It was about reclaiming a part of himself he had thought was gone.
And she was part of that.
“Fuck.” The expletive barely escaped, his grip tightening around the door handle. A decision began to take shape in his mind—if she no longer wanted him, she could tell him to his face. One last time.
His breathing deepened as the shadows of self-doubt began to fade.
If he truly tried, the worst that could happen was another rejection.
But at least he’d have the truth. At least he wouldn’t let pride hold him back.
A faint, almost self-deprecating smile tugged at his lips.
He was sure now.
He was going to fight for her.
And if Sergej was the problem?
He’d handle that too.
One way or another.
Chapter 24
The Illusion of Patience
Evin
Sergej had a way of disguising pressure as patience.
He never outright asked for anything; that wasn’t his style. Instead, he wrapped his expectations in feigned understanding, in carefully chosen words that made it seem as if he was the only one who truly understood her. And for a while, Evin had let herself believe in that illusion. She had convinced herself it was real.

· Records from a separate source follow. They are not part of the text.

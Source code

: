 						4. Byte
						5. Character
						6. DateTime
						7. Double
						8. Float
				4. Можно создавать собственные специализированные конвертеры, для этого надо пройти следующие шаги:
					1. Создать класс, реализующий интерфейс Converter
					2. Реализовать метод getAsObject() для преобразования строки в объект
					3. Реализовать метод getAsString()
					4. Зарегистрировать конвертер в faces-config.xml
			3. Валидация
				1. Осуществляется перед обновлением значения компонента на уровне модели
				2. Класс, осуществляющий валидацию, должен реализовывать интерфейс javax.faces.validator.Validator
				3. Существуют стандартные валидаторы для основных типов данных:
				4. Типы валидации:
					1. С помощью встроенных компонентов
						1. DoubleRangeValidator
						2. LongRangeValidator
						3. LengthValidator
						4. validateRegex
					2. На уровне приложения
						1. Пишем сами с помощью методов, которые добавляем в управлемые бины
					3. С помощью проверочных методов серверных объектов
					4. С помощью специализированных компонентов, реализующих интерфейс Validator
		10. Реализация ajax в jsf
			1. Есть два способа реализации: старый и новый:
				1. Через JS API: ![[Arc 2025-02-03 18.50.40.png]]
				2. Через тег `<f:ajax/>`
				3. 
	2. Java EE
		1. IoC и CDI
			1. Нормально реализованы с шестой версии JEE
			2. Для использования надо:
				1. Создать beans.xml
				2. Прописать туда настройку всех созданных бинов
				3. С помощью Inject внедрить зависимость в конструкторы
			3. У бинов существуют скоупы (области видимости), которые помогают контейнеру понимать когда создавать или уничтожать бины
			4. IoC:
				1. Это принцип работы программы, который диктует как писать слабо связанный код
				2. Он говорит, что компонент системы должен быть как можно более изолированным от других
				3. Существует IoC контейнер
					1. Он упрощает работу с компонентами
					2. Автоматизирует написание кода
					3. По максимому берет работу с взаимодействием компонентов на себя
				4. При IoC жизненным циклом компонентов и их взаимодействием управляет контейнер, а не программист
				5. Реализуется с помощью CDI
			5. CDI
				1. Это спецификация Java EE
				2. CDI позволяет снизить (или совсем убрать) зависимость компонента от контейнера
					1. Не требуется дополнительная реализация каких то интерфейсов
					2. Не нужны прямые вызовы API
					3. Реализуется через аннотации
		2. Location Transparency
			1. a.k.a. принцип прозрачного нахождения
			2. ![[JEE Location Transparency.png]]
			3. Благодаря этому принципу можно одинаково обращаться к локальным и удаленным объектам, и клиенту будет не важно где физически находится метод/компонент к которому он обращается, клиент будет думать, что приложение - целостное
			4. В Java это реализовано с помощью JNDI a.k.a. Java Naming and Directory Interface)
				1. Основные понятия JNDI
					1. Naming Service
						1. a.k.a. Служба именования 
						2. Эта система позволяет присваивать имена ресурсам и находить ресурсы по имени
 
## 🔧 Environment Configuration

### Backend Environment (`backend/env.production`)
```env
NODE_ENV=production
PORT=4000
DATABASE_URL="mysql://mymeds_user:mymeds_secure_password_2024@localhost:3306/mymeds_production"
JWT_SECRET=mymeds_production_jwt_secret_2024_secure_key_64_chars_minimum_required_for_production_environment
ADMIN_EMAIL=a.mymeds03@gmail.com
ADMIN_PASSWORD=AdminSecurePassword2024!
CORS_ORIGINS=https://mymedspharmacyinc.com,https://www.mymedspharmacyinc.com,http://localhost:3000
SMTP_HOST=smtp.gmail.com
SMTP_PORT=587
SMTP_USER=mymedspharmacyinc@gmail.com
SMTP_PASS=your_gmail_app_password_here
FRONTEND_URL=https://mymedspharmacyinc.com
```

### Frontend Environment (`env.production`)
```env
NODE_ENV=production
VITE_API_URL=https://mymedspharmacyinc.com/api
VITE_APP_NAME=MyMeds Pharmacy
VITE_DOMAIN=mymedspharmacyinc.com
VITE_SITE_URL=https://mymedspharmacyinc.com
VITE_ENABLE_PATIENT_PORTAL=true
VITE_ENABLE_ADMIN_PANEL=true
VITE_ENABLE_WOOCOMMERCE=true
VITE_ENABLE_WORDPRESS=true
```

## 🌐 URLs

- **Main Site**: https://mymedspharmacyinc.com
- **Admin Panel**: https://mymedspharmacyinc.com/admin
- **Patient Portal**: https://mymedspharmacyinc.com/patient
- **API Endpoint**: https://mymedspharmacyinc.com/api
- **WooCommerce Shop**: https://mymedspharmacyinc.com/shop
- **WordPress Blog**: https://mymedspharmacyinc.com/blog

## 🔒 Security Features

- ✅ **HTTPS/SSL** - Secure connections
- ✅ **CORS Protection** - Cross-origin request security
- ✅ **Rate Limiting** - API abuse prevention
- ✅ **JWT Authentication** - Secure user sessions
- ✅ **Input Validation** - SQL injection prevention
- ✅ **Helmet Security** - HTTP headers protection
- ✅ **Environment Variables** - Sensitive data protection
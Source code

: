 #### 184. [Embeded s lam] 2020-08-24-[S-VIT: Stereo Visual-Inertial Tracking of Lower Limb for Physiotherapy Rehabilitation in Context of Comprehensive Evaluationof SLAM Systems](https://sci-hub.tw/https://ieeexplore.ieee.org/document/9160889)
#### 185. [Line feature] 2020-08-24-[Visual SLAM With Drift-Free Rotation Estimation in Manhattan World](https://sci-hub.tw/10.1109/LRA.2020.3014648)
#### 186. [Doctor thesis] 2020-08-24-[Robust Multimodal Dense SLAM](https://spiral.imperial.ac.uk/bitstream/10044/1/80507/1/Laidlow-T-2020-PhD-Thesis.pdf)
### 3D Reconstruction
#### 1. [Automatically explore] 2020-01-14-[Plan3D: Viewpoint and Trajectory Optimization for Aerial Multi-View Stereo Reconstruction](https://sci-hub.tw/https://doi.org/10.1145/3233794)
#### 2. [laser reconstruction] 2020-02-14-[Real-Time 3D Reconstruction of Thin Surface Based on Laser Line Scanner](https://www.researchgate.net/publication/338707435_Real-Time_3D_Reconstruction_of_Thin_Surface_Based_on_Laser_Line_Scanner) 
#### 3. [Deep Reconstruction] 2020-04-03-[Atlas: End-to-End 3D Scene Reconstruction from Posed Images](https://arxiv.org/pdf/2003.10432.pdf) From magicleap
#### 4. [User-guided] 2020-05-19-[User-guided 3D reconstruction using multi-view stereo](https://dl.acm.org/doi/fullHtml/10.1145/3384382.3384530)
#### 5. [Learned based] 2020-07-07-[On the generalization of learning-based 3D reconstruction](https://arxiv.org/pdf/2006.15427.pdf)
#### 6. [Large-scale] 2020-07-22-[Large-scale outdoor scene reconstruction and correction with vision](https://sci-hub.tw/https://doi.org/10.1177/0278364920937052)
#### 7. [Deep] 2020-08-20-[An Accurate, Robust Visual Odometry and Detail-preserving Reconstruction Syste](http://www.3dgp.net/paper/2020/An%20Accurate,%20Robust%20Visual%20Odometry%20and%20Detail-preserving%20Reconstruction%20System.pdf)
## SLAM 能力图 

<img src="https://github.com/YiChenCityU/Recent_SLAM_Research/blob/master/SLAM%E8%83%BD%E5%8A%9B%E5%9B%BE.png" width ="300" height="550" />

At first, he had seemed different—attentive, genuinely interested. He asked about her ballet, her training, the way movement lived in her muscles like second nature. He would watch her stretch, murmuring how mesmerizing it was to see such quiet strength, making her feel like, for a brief moment, he really saw her.
And maybe, at the start, he had.
But the shift had come sooner than she realized. The thoughtful messages had started centering on him. Their conversations became one-sided. His curiosity faded, replaced by an expectation she couldn’t quite name at first—but she could feel it. In the way he looked at her, in the things he said, in the way his patience wasn’t really patience at all.
It began subtly—a lingering joke, a touch that lasted a second too long. “We both know you want to,” he’d say, that signature smirk curling at his lips. A smirk that had once made her heart race. Now, it made her stomach twist. At first, she had laughed it off, treated it as harmless teasing. But lately, it felt different. Like a weight pressing down on her, like something closing in.
One evening, they sat on his couch, his arm draped loosely around her shoulders.
“Come on, Evin,” Sergej murmured, his voice low, coaxing. “You can’t expect me to believe you don’t think about it.”
She scoffed, shifting slightly, putting space between them. “You sound like a guy from some bad Netflix movie.”
Sergej chuckled, shaking his head. “I’m just saying, we have fun, don’t we?” He ran a slow hand down her arm, fingers brushing her skin lightly, deliberately. It wasn’t a touch that asked—it was a touch that assumed. “It’s not like I’m rushing you. I’m patient.”
“Right,” she muttered, raising an eyebrow. “So patient that we somehow end up having this conversation every single time?”
For the briefest moment, his grip on her arm tightened before he let go, leaning back with a heavy sigh. “I don’t want to fight.”
“Then don’t start one.”
He exhaled loudly, tilting his head as he studied her, eyes sharp with something unreadable. “You know,” he mused, voice light but edged, “sometimes I feel like you like making me wait.”
A strange, uneasy chill crawled up her spine. His tone was playful, but beneath it, there was something sharper. Something that made her skin feel too tight.